Group of Steves: (chitter chatter)
Me: Hey guys, I see that you’ve formed a circle discussion at this party.
Group of Steves: (chatter chitter)
Me: Can I chat with you guys?
Group of Steves: (chitter chatter)
Me: The circle is pretty tight, you guys. You should let me in.
Group of Steves: (chatter)
Me: Okay.
Group of Steves: (chitter)
It begins innocently, with a conversation. I’ll politely tell some new acquaintance a joke. He’ll laugh, always, and I’ll politely chortle along to acknowledge the humor of the joke. The skies are endless and blue, and social butterfly wings can be seen splitting out of my back like the feathers in Black Swan. I launch into another joke, certain to forge forever this new friendship in the fires of humor.
Suddenly, Mike approaches from the distance with wild, reckless speed. He’s heading right for my conversation. _My_ conversation.
_No. Not this time._
Coolly I turn my body 90 degrees in an attempt to box out this social wannabe. At this point, I’m willing to make a certain sacrifice of smoothness, a sacrifice that involves acknowledging the inexplicable way I’ve turned my current conversation into what can best be described as a right angle of people. My back to Mike, I smile awkwardly at my dear acquaintance and pray that my realignment has caused a gravitational deflection of Mike’s oncoming trajectory. It’s no use. In a brilliant maneuver, Mike swings wide around my defending body and enters the conversation from the opposite side. He makes a joke of his very own. What a stupid joke, you moron.
But what’s this? My acquaintance laughs and turns his attention to him! Terrified, I jerk my head left and then right, surveying the room.
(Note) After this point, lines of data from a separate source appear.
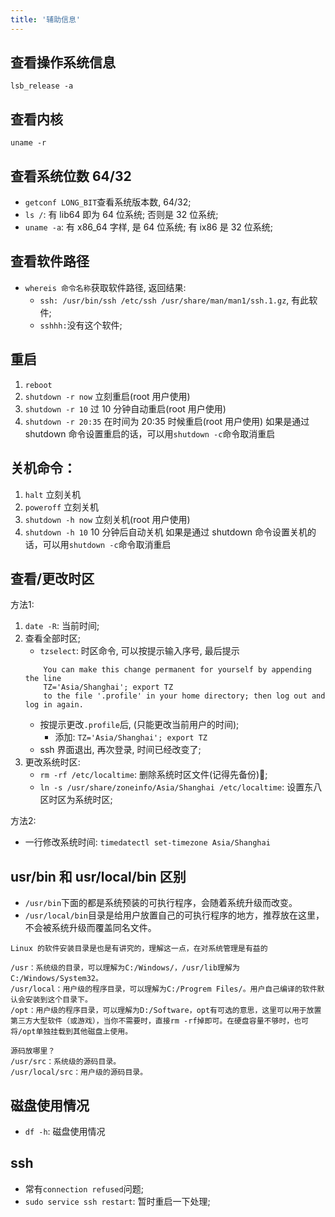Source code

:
 ```yaml
---
title: '辅助信息'
---
```



## 查看操作系统信息

`lsb_release -a`

## 查看内核

`uname -r`

## 查看系统位数 64/32

-   `getconf LONG_BIT`查看系统版本数, 64/32;
-   `ls /`: 有 lib64 即为 64 位系统; 否则是 32 位系统;
-   `uname -a`: 有 x86_64 字样, 是 64 位系统; 有 ix86 是 32 位系统;

## 查看软件路径

-   `whereis 命令名称`获取软件路径, 返回结果:
    -   `ssh: /usr/bin/ssh /etc/ssh /usr/share/man/man1/ssh.1.gz`, 有此软件;
    -   `sshhh:`没有这个软件;

## 重启

1. `reboot`
2. `shutdown -r now` 立刻重启(root 用户使用)
3. `shutdown -r 10` 过 10 分钟自动重启(root 用户使用)
4. `shutdown -r 20:35` 在时间为 20:35 时候重启(root 用户使用)
   如果是通过 shutdown 命令设置重启的话，可以用`shutdown -c`命令取消重启

## 关机命令：

1. `halt` 立刻关机
2. `poweroff` 立刻关机
3. `shutdown -h now` 立刻关机(root 用户使用)
4. `shutdown -h 10` 10 分钟后自动关机
   如果是通过 shutdown 命令设置关机的话，可以用`shutdown -c`命令取消重启

## 查看/更改时区
方法1:
1. `date -R`: 当前时间;
2. 查看全部时区;
    - `tzselect`: 时区命令, 可以按提示输入序号, 最后提示
    ```
        You can make this change permanent for yourself by appending the line
        TZ='Asia/Shanghai'; export TZ
        to the file '.profile' in your home directory; then log out and log in again.
    ```
    - 按提示更改`.profile`后, (只能更改当前用户的时间);
        - 添加: `TZ='Asia/Shanghai'; export TZ`
    - ssh 界面退出, 再次登录, 时间已经改变了;
3. 更改系统时区:
    - `rm -rf /etc/localtime`: 删除系统时区文件(记得先备份);
    - `ln -s /usr/share/zoneinfo/Asia/Shanghai /etc/localtime`: 设置东八区时区为系统时区;

方法2:
* 一行修改系统时间: `timedatectl set-timezone Asia/Shanghai`


## usr/bin 和 usr/local/bin 区别

-   `/usr/bin`下面的都是系统预装的可执行程序，会随着系统升级而改变。
-   `/usr/local/bin`目录是给用户放置自己的可执行程序的地方，推荐放在这里，不会被系统升级而覆盖同名文件。

```
Linux 的软件安装目录是也是有讲究的，理解这一点，在对系统管理是有益的

/usr：系统级的目录，可以理解为C:/Windows/，/usr/lib理解为C:/Windows/System32。
/usr/local：用户级的程序目录，可以理解为C:/Progrem Files/。用户自己编译的软件默认会安装到这个目录下。
/opt：用户级的程序目录，可以理解为D:/Software，opt有可选的意思，这里可以用于放置第三方大型软件（或游戏），当你不需要时，直接rm -rf掉即可。在硬盘容量不够时，也可将/opt单独挂载到其他磁盘上使用。

源码放哪里？
/usr/src：系统级的源码目录。
/usr/local/src：用户级的源码目录。
```

## 磁盘使用情况

-   `df -h`: 磁盘使用情况

## ssh

-   常有`connection refused`问题;
-   `sudo service ssh restart`: 暂时重启一下处理;

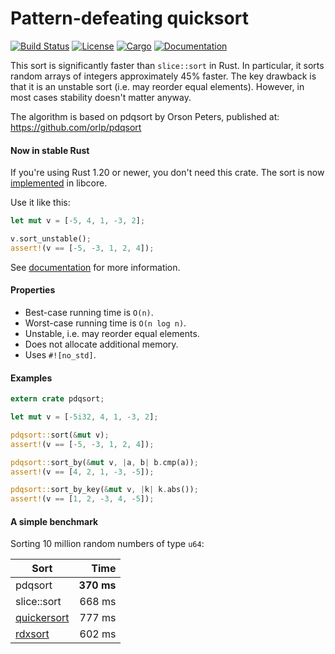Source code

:# Pattern-defeating quicksort

[![Build Status](https://travis-ci.org/stjepang/pdqsort.svg?branch=master)](https://travis-ci.org/stjepang/pdqsort)
[![License](https://img.shields.io/badge/license-Apache--2.0%2FMIT-blue.svg)](https://github.com/stjepang/pdqsort)
[![Cargo](https://img.shields.io/crates/v/pdqsort.svg)](https://crates.io/crates/pdqsort)
[![Documentation](https://docs.rs/pdqsort/badge.svg)](https://docs.rs/pdqsort)

This sort is significantly faster than `slice::sort` in Rust. In particular, it sorts
random arrays of integers approximately 45% faster. The key drawback is that it is an unstable
sort (i.e. may reorder equal elements). However, in most cases stability doesn't matter anyway.

The algorithm is based on pdqsort by Orson Peters, published at: https://github.com/orlp/pdqsort

#### Now in stable Rust

If you're using Rust 1.20 or newer, you don't need this crate. The sort is now
[implemented](https://github.com/rust-lang/rust/pull/40601) in libcore.

Use it like this:

```rust
let mut v = [-5, 4, 1, -3, 2];

v.sort_unstable();
assert!(v == [-5, -3, 1, 2, 4]);
```

See [documentation](https://doc.rust-lang.org/std/primitive.slice.html#method.sort_unstable)
for more information.

#### Properties

* Best-case running time is `O(n)`.
* Worst-case running time is `O(n log n)`.
* Unstable, i.e. may reorder equal elements.
* Does not allocate additional memory.
* Uses `#![no_std]`.

#### Examples

```rust
extern crate pdqsort;

let mut v = [-5i32, 4, 1, -3, 2];

pdqsort::sort(&mut v);
assert!(v == [-5, -3, 1, 2, 4]);

pdqsort::sort_by(&mut v, |a, b| b.cmp(a));
assert!(v == [4, 2, 1, -3, -5]);

pdqsort::sort_by_key(&mut v, |k| k.abs());
assert!(v == [1, 2, -3, 4, -5]);
```

#### A simple benchmark

Sorting 10 million random numbers of type `u64`:

| Sort              | Time       |
|-------------------|-----------:|
| pdqsort           | **370 ms** |
| slice::sort       |     668 ms |
| [quickersort][qs] |     777 ms |
| [rdxsort][rs]     |     602 ms |

[qs]: https://github.com/notriddle/quickersort
[rs]: https://github.com/crepererum/rdxsort-rs
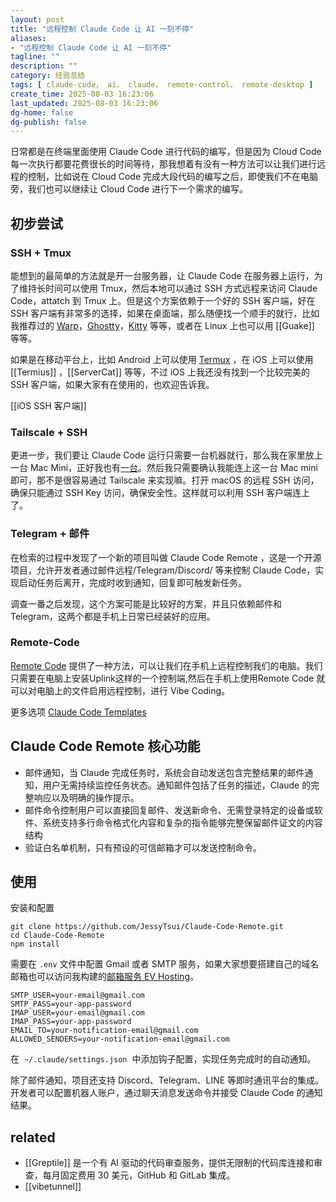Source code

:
 ```yaml
---
layout: post
title: "远程控制 Claude Code 让 AI 一刻不停"
aliases:
- "远程控制 Claude Code 让 AI 一刻不停"
tagline: ""
description: ""
category: 经验总结
tags: [ claude-code， ai， claude， remote-control， remote-desktop ]
create_time: 2025-08-03 16:23:06
last_updated: 2025-08-03 16:23:06
dg-home: false
dg-publish: false
---
```


日常都是在终端里面使用 Claude Code 进行代码的编写，但是因为 Cloud Code 每一次执行都要花费很长的时间等待，那我想着有没有一种方法可以让我们进行远程的控制，比如说在 Cloud Code 完成大段代码的编写之后，即使我们不在电脑旁，我们也可以继续让 Cloud Code 进行下一个需求的编写。

## 初步尝试

### SSH + Tmux

能想到的最简单的方法就是开一台服务器，让 Claude Code 在服务器上运行，为了维持长时间可以使用 Tmux，然后本地可以通过 SSH 方式远程来访问 Claude Code，attatch 到 Tmux 上。但是这个方案依赖于一个好的 SSH 客户端，好在 SSH 客户端有非常多的选择，如果在桌面端，那么随便找一个顺手的就行，比如我推荐过的 [Warp](https://blog.einverne.info/post/2022/03/warp-terminal-usage.html)，[Ghostty](https://blog.einverne.info/post/2025/05/ghostty.html)，[Kitty](https://blog.einverne.info/post/2020/08/cross-platform-gpu-based-terminal-emulator-kitty.html) 等等，或者在 Linux 上也可以用 [[Guake]] 等等。

如果是在移动平台上，比如 Android 上可以使用 [Termux](https://blog.einverne.info/post/2019/06/termux-app.html) ，在 iOS 上可以使用 [[Termius]] ，[[ServerCat]] 等等，不过 iOS 上我还没有找到一个比较完美的 SSH 客户端，如果大家有在使用的，也欢迎告诉我。

[[iOS SSH 客户端]]

### Tailscale + SSH

更进一步，我们要让 Claude Code 运行只需要一台机器就行，那么我在家里放上一台 Mac Mini，正好我也有[一台](https://blog.einverne.info/post/2023/11/i-bought-mac-mini-and-setup.html)。然后我只需要确认我能连上这一台 Mac mini 即可，那不是很容易通过 Tailscale 来实现嘛。打开 macOS 的远程 SSH 访问，确保只能通过 SSH Key 访问，确保安全性。这样就可以利用 SSH 客户端连上了。

### Telegram + 邮件

在检索的过程中发现了一个新的项目叫做 Claude Code Remote ，这是一个开源项目，允许开发者通过邮件远程/Telegram/Discord/ 等来控制 Claude Code，实现启动任务后离开，完成时收到通知，回复即可触发新任务。

调查一番之后发现，这个方案可能是比较好的方案，并且只依赖邮件和 Telegram，这两个都是手机上日常已经装好的应用。

### Remote-Code

[Remote Code](https://remote-code.com) 提供了一种方法，可以让我们在手机上远程控制我们的电脑。我们只需要在电脑上安装Uplink这样的一个控制端,然后在手机上使用Remote Code 就可以对电脑上的文件启用远程控制，进行 Vibe Coding。

更多选项 [Claude Code Templates](https://myaltbox.com/NRIa8OplKPB)

## Claude Code Remote 核心功能

- 邮件通知，当 Claude 完成任务时，系统会自动发送包含完整结果的邮件通知，用户无需持续监控任务状态。通知邮件包括了任务的描述，Claude 的完整响应以及明确的操作提示。
- 邮件命令控制用户可以直接回复邮件、发送新命令、无需登录特定的设备或软件、系统支持多行命令格式化内容和复杂的指令能够完整保留邮件证文的内容结构
- 验证白名单机制，只有预设的可信邮箱才可以发送控制命令。

## 使用

安装和配置

```
git clone https://github.com/JessyTsui/Claude-Code-Remote.git
cd Claude-Code-Remote
npm install
```

需要在 `.env` 文件中配置 Gmail 或者 SMTP 服务，如果大家想要搭建自己的域名邮箱也可以访问我构建的[邮箱服务 EV Hosting](https://client.einverne.info)。

```
SMTP_USER=your-email@gmail.com
SMTP_PASS=your-app-password
IMAP_USER=your-email@gmail.com
IMAP_PASS=your-app-password
EMAIL_TO=your-notification-email@gmail.com
ALLOWED_SENDERS=your-notification-email@gmail.com
```

在  `~/.claude/settings.json`  中添加钩子配置，实现任务完成时的自动通知。

除了邮件通知，项目还支持 Discord、Telegram、LINE 等即时通讯平台的集成。开发者可以配置机器人账户，通过聊天消息发送命令并接受 Claude Code 的通知结果。

## related

- [[Greptile]] 是一个有 AI 驱动的代码审查服务，提供无限制的代码库连接和审查，每月固定费用 30 美元，GitHub 和 GitLab 集成。
- [[vibetunnel]]
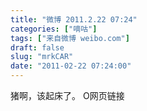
 ```yaml
---
title: "微博 2011.2.22 07:24"
categories: ["嘀咕"]
tags: ["来自微博 weibo.com"]
draft: false
slug: "mrkCAR"
date: "2011-02-22 07:24:00"
---
```


<p>猪啊，该起床了。 O网页链接 ​​​​</p>
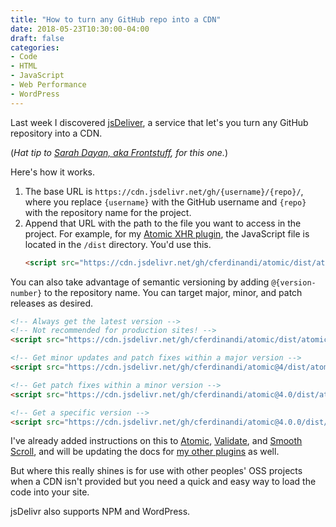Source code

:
 ```yaml
---
title: "How to turn any GitHub repo into a CDN"
date: 2018-05-23T10:30:00-04:00
draft: false
categories:
- Code
- HTML
- JavaScript
- Web Performance
- WordPress
---
```


Last week I discovered [jsDeliver](https://www.jsdelivr.com/), a service that let's you turn any GitHub repository into a CDN.

(*Hat tip to [Sarah Dayan, aka Frontstuff](https://frontstuff.io/), for this one.*)

Here's how it works.

1. The base URL is `https://cdn.jsdelivr.net/gh/{username}/{repo}/`, where you replace `{username}` with the GitHub username and `{repo}` with the repository name for the project.
2. Append that URL with the path to the file you want to access in the project. For example, for my [Atomic XHR plugin](https://github.com/cferdinandi/atomic), the JavaScript file is located in the `/dist` directory. You'd use this.
	```html
	<script src="https://cdn.jsdelivr.net/gh/cferdinandi/atomic/dist/atomic.js"></script>
	```

You can also take advantage of semantic versioning by adding `@{version-number}` to the repository name. You can target major, minor, and patch releases as desired.

```html
<!-- Always get the latest version -->
<!-- Not recommended for production sites! -->
<script src="https://cdn.jsdelivr.net/gh/cferdinandi/atomic/dist/atomic.js"></script>

<!-- Get minor updates and patch fixes within a major version -->
<script src="https://cdn.jsdelivr.net/gh/cferdinandi/atomic@4/dist/atomic.js"></script>

<!-- Get patch fixes within a minor version -->
<script src="https://cdn.jsdelivr.net/gh/cferdinandi/atomic@4.0/dist/atomic.js"></script>

<!-- Get a specific version -->
<script src="https://cdn.jsdelivr.net/gh/cferdinandi/atomic@4.0.0/dist/atomic.js"></script>
```

I've already added instructions on this to [Atomic](https://github.com/cferdinandi/atomic), [Validate](https://github.com/cferdinandi/validate), and [Smooth Scroll](https://github.com/cferdinandi/smooth-scroll), and will be updating the docs for [my other plugins](https://vanillajstoolkit.com/plugins) as well.

But where this really shines is for use with other peoples' OSS projects when a CDN isn't provided but you need a quick and easy way to load the code into your site.

jsDelivr also supports NPM and WordPress.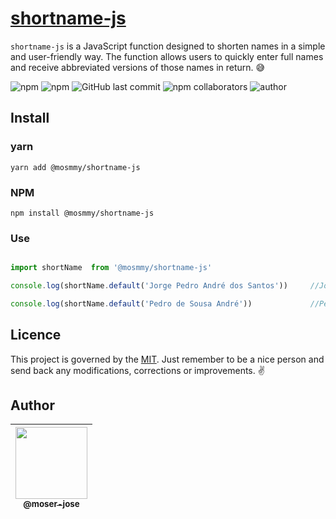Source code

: # [shortname-js](https://github.com/moser-jose/shortname-js)

`shortname-js` is a JavaScript function designed to shorten names in a simple and user-friendly way. The function allows users to quickly enter full names and receive abbreviated versions of those names in return. 😅

![npm](https://img.shields.io/npm/v/shortname-js) ![npm](https://img.shields.io/npm/l/iconspeck) ![GitHub last commit](https://img.shields.io/github/last-commit/moser-jose/shortname-js) ![npm collaborators](https://img.shields.io/npm/collaborators/shortname-js) ![author](https://img.shields.io/badge/Author-Moser%20Jos%C3%A9-blueviolet)

## Install

### yarn

`yarn add @mosmmy/shortname-js`

### NPM

`npm install @mosmmy/shortname-js`

### Use

```javascript

import shortName  from '@mosmmy/shortname-js'

console.log(shortName.default('Jorge Pedro André dos Santos'))     //Jorge P. A. dos Santos

console.log(shortName.default('Pedro de Sousa André'))             //Pedro S. André
```

## Licence

This project is governed by the [MIT](/LICENSE.md). Just remember to be a nice person and send back any modifications, corrections or improvements. ✌️

## Author

| [<img src="https://avatars0.githubusercontent.com/u/8234620?" width="115"><br><sub>@moser-jose</sub>](https://github.com/moser-jose) |
| :---: |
A few heads have turned and spotted my threesome. A few bored people saunter over. It’s all over now, I know. Nevertheless, I’m not giving up yet. I will fight to the goddamn death. With each new person added to the small mob, I try chipping in at the conversation with little witticisms to make my presence known. Again, it’s no use. My fruitless desperation slowly gives way to the imminent circle that begins to form and tighten.
I feel constricted on both sides. My arms are pressed against my ribs, and the intense wave of body heat shoots my temperature through the ceiling. Voices bounce and reflect across the walls of the circle, pounding at my small body and beating it backward until finally, here I am, standing behind the little crack between Mike and Steve. Steve isn’t that tall, so I can sort of crane my neck over his shoulder and peer in at the ensuing fun that seems to be going on inside the circle.
I’ve fallen. My ego is reduced. It flutters each time I make eye contact with someone from the group. I don’t quite make out everything they’re saying, because the music’s kind of loud in here, but I don’t really dislike Katy Perry anyway. Whenever Mike or Steve talk though, I hear their words easily, and I feel vicariously as if I’m a part of their words, as if in some small way, my presence has some bearing on the wind of influence that blows into the back of their heads.
My acquaintance looks at me from across the way, and I yearn for some kind of acknowledgment, some hint that he knows things were simpler once, more beautiful. There is no spark in his eyes though, and I can only guess he’s already forgotten my name. The group has everyone it needs.
I remember the joke I told just five minutes prior, and I chuckle quietly to myself. Yes, it was a good one. I tell it again in my head. Yes, very good.